What’s the Difference Between Posed and Candid Wedding Photos?
When couples reach out to me, one of the first things they usually say is some version of: "We don't want anything too posed."
I know what they mean. But I think what they're really saying is: we want our photos to feel like us.
That's the whole goal. And it's the thing that drives how I approach every wedding I shoot here in Winnipeg and beyond.
What I Actually Want for Your Photos
When you look back at your wedding photos ten or twenty years from now, I don't want you to think, "Wow, that was a great pose."
I want you to remember how that day felt.
The nerves before the ceremony. The moment you saw each other. The laughter during speeches. The chaos on the dance floor at the end of the night. The small, quiet moments between all the big ones.
That's what story-driven photography is really about. Not just documenting what happened, but capturing how it felt to be there.
Posed Photos Have a Place, and I Take Them Seriously
I want to be honest here: not every photo from your wedding day is going to be a candid moment. And that's fine.
Family formals, wedding party photos, and some parts of your couples session will involve a bit of direction. Those photos matter. They're often the first ones that get shared, printed, framed, put on the fridge. A lot of families hold onto those for a long time.

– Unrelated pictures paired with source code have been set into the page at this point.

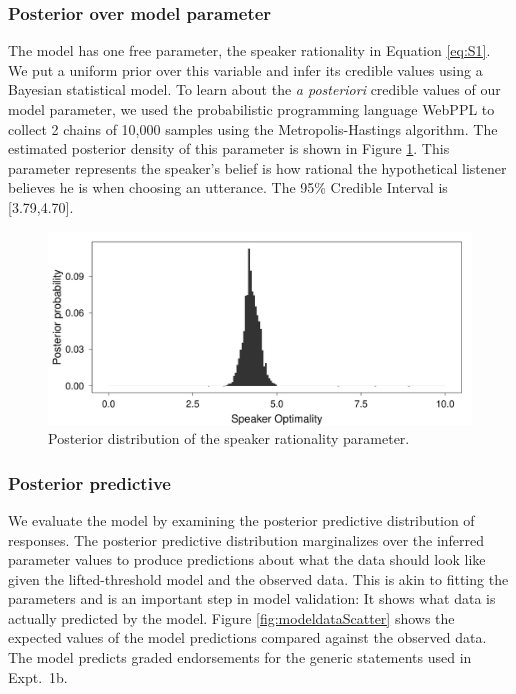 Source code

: \documentclass[10pt,letterpaper]{article}
\begin{document}
\subsubsection{Posterior over model parameter}

The model has one free parameter, the speaker rationality in Equation \ref{eq:S1}. 
We put a uniform prior over this variable and infer its credible values using a Bayesian statistical model. 
To learn about the \emph{a posteriori} credible values of our model parameter, we used the probabilistic programming language WebPPL \cite{dippl} to collect 2 chains of 10,000 samples using the Metropolis-Hastings algorithm. 
The estimated posterior density of this parameter is shown in Figure \ref{fig:rationality}. 
This parameter represents the speaker's belief is how rational the hypothetical listener believes he is when choosing an utterance. 
The 95\% Credible Interval is [3.79,4.70].

\begin{figure}
\centering
    \includegraphics[width=0.8\columnwidth]{posterior-rationality-truthJudge}
    \caption{Posterior distribution of the speaker rationality parameter.}
  \label{fig:rationality}
\end{figure}


\subsubsection{Posterior predictive}

We evaluate the model by examining the posterior predictive distribution of responses. The posterior predictive distribution marginalizes over the inferred parameter values to produce predictions about what the data should look like given the lifted-threshold model and the observed data. This is akin to fitting the parameters and is an important step in model validation: It shows what data is actually predicted by the model. 
Figure \ref{fig:modeldataScatter} shows the expected values of the model predictions compared against the observed data. 
The model predicts graded endorsements for the generic statements used in Expt.~1b. 
\end{document}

So yes, I take extra care with them. Good light, everyone looking their best, done efficiently so nobody's standing around waiting. I just don't want those to be the only photos you walk away with, and I definitely don't want your whole day to feel like a photo shoot.
What Documentary Wedding Photography Actually Looks Like
Most of your wedding day, I'm not directing anything.
Getting ready, the ceremony, cocktail hour, the reception, the dances. All of that unfolds on its own and I move with it. I'm usually close, often with a wide angle lens, right in the middle of what's happening rather than observing from a distance.
I also give myself permission to get creative when the moment calls for it. At one wedding, a traditional circle formed around the couple and I was completely surrounded, couldn't move an inch. So I flipped my screen out, raised the camera above the crowd and shot wide. The photo captured the entire energy of that moment in a way I never could have planned for.
That's what I mean by documentary photography. You're not waiting for the moment to come to you. You're already in it.
"Directed" Is Different From "Posed"
During your couples session, I'm mostly following you, not posing you.
But there are moments where a small nudge helps. If you're standing together and your hands feel awkward, I'll give you something to do without making a big deal of it. If the light is better ten feet to the left, I'll say so. If something looks uncomfortable, I'll adjust it quietly without drawing attention to it.
The goal is always the same: create space for something real to happen, then be ready when it does.
One of my favourite examples of this is a dock jump at a cabin wedding. The couple wanted me to shoot it from behind them. I suggested the front instead, because what I could already see in my head was their faces mid-air, the pure reaction of that moment, and behind them, their whole group watching and cheering them on, with the cabin and the island they had specifically chosen for their wedding day framing the whole thing. That setting meant something. I wanted it in the photo. All I changed was where I was standing, and it turned a fun moment into one of the strongest photos from that day.
Another one: a bride and her bridesmaids were putting on bangles and headpieces before the ceremony. I noticed the light near the window was beautiful and asked them to move a few feet closer to it. That was the only direction I gave. Everything else happened on its own.
Why Most People Feel Awkward in Front of a Camera
Almost every couple I work with tells me they're worried about looking stiff or unnatural. Most people aren't used to being photographed, and the idea of posing all day sounds exhausting.
Here's what I've found: when you're not being stopped and repositioned every few minutes, that feeling mostly goes away.
Because I'm not constantly interrupting your day to set up shots, most couples tell me afterward that it felt way easier than they expected. The camera just becomes part of the day.
The engagement session helps a lot with this too. Not just for the photos, but because it gives you a chance to hear my voice, hear the shutter, and get used to the camera being close. By the time your wedding day comes, I'm not a stranger with a lens. That changes things.
The Risk, and the Reward
I'll be upfront about something: documentary photography is high risk.
Moments happen once. You can't recreate them. If I miss something, it's gone.
But when those moments do come together, when something real happens right in front of you and you're exactly where you need to be, the reward is so much higher than anything staged could ever be.
Those are the photos that bring you back. Not just to what you looked like on your wedding day, but to how it actually felt to be there.
That's what I'm always chasing. And it's why couples working with a Winnipeg wedding photographer focused on story-driven work keep telling me their gallery felt more like reliving their day than just looking at pictures.